Mr. Garnier: The Minister and I are pushing at the same door. I do not wish to be a pompous lawyer.

Mr. Blunt rose—

Mr. Garnier: Before my hon.--and, I am sure, had he remained in the armed forces for longer, gallant--Friend speaks, I caution the Committee against getting overenthusiastic about warm words. They have eventually to be interpreted by a court or by those who are adjudicating the competition, and we need to be careful.

10.45 am

Mr. Blunt: The answer to the question of my hon. and learned Friend and to that of the Minister is clear. The recommendation is that the appointment process be

    ''through open competition, with a selection panel, in accordance with procedures established by the Civil Service Commissioners for Northern Ireland''.

I am not certain why that cannot appear in the legislation.

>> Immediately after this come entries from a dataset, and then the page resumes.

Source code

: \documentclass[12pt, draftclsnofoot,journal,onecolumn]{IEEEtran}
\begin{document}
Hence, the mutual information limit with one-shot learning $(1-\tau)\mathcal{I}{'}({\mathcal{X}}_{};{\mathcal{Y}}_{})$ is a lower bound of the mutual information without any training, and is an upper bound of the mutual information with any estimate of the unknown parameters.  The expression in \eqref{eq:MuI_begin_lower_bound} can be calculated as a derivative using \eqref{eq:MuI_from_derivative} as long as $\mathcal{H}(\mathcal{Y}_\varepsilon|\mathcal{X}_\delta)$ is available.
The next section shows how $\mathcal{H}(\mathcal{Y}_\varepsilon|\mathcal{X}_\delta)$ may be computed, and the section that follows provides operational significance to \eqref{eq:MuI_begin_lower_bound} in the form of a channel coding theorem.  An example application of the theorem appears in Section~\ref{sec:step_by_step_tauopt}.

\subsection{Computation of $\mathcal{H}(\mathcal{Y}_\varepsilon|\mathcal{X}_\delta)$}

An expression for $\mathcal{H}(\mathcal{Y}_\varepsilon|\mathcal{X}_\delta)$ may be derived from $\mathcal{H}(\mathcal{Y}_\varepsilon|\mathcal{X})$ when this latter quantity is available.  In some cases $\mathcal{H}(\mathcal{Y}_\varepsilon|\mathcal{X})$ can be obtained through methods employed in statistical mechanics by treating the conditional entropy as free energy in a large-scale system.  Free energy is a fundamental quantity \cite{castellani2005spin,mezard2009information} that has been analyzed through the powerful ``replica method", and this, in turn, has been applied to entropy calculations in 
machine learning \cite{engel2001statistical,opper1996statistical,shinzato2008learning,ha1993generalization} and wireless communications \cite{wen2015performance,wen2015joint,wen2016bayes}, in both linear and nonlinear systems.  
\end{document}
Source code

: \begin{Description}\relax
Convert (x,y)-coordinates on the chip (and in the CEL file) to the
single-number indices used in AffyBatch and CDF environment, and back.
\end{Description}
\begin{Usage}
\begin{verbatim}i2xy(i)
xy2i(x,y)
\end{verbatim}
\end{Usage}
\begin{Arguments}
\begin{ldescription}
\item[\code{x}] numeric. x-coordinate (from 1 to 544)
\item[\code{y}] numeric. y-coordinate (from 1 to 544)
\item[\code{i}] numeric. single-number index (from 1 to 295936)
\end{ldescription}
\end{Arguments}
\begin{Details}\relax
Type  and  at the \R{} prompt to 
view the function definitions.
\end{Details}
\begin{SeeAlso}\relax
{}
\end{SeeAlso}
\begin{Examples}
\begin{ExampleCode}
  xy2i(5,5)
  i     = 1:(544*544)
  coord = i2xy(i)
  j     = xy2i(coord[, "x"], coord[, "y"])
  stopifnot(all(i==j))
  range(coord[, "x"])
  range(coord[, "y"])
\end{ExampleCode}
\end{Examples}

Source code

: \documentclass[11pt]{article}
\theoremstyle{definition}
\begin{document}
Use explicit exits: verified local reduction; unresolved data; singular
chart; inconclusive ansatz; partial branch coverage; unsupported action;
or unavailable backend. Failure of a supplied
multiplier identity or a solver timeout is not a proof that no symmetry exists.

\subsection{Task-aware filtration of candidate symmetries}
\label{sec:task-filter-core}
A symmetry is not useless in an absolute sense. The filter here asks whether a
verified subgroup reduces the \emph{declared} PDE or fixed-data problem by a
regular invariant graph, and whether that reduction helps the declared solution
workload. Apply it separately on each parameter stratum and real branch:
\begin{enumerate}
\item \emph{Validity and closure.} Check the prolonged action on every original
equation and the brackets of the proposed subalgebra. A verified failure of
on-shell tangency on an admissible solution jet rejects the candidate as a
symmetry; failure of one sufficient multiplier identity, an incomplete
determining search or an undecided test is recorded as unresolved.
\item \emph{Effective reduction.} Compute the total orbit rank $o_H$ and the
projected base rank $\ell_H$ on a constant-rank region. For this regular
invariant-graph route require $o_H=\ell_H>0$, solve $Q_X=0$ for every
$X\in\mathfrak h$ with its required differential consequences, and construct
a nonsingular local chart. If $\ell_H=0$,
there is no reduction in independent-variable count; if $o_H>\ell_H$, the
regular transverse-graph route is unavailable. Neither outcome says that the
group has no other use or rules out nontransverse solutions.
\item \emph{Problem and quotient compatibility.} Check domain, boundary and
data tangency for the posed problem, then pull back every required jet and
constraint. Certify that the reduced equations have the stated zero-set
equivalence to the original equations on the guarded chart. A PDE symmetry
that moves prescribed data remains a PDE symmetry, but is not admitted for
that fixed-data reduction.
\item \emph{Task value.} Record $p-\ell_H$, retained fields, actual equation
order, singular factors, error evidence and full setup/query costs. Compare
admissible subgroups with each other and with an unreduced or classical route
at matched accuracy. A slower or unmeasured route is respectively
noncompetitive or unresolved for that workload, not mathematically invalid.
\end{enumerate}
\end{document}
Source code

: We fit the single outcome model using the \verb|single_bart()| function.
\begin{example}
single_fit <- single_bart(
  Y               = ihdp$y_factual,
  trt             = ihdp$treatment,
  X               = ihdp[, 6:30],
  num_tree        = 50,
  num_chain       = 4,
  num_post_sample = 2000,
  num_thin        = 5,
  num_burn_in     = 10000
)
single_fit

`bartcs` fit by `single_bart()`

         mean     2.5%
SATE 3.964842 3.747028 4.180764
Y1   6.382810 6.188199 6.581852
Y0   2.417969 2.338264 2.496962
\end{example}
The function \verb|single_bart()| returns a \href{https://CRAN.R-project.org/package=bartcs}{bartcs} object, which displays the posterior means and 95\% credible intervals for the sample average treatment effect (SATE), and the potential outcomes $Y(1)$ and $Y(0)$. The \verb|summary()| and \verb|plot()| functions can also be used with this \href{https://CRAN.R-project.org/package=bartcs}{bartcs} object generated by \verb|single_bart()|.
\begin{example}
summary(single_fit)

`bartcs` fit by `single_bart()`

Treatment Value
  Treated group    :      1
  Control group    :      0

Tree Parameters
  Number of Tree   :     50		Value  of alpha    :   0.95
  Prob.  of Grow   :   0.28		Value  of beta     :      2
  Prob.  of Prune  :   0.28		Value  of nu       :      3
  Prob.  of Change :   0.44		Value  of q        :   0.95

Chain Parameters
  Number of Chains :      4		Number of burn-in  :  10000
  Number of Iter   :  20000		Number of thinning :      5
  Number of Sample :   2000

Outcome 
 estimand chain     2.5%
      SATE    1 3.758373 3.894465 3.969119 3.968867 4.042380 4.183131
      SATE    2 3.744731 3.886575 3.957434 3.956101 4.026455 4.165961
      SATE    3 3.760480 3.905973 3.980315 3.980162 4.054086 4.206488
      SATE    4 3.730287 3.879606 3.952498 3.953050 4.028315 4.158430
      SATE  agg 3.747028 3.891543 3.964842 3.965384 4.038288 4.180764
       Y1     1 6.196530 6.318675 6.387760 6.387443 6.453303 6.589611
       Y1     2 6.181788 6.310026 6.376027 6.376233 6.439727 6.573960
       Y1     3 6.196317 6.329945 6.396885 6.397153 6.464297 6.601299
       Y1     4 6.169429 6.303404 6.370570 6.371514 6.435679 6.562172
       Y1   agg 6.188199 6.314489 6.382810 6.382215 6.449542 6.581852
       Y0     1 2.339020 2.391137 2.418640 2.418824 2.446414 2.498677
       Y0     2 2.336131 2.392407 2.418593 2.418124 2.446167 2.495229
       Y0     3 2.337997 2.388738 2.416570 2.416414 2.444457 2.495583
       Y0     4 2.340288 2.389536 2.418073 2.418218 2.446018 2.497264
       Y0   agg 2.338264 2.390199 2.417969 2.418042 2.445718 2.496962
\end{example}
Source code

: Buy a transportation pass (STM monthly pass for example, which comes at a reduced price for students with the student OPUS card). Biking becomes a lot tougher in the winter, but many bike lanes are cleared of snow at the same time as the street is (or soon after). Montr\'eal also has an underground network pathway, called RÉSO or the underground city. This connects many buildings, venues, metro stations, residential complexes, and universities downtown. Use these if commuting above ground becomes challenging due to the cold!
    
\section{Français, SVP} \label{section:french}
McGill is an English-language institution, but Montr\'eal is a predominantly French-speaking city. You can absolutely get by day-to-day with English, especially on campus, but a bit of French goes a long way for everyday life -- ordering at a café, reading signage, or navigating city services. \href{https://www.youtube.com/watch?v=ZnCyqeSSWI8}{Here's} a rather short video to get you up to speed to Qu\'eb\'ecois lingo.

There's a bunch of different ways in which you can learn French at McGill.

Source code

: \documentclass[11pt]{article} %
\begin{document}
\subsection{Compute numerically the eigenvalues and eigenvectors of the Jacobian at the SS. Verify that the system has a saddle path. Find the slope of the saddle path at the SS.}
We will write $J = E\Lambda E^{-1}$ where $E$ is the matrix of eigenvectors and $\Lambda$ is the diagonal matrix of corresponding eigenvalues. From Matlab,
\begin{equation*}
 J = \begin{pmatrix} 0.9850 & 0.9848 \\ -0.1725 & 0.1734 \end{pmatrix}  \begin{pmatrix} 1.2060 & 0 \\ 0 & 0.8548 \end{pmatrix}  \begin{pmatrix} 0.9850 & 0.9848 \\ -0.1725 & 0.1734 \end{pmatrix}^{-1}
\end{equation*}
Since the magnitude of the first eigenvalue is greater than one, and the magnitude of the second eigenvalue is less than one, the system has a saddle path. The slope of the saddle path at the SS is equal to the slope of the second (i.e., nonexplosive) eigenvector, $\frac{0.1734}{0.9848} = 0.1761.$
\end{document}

Mr. Garnier: We are moving into an era of aspirational legislation. It is becoming a bit continental—I do not mean that in a disparaging sense. In the legislative system of the United Kingdom, black letter law does not, or should not, include clauses that express hopes or desires. It should say what the law is and what a person or a public body may or may not do. If we add the expression ''open competition'', I am not sure that that will assist in the selection process. For example, the DPP for England and Wales was selected on merit. He happens to be an old Etonian and to have gone to Oxbridge. Nowadays, many members of the selecting class deem both of those educational advantages to be disadvantages. None the less, David Calvert-Smith, QC, an extremely good criminal barrister, has performed his job as DPP in this part of the UK with great aplomb and skill. I have no doubt that whoever chooses the DPP for Northern Ireland will be able to select the best man or woman, regardless of whether the words ''open competition'' appear in the Bill. We do not need to hobble the selectors by adding words that make us comfortable that we have done something good, but which achieve little.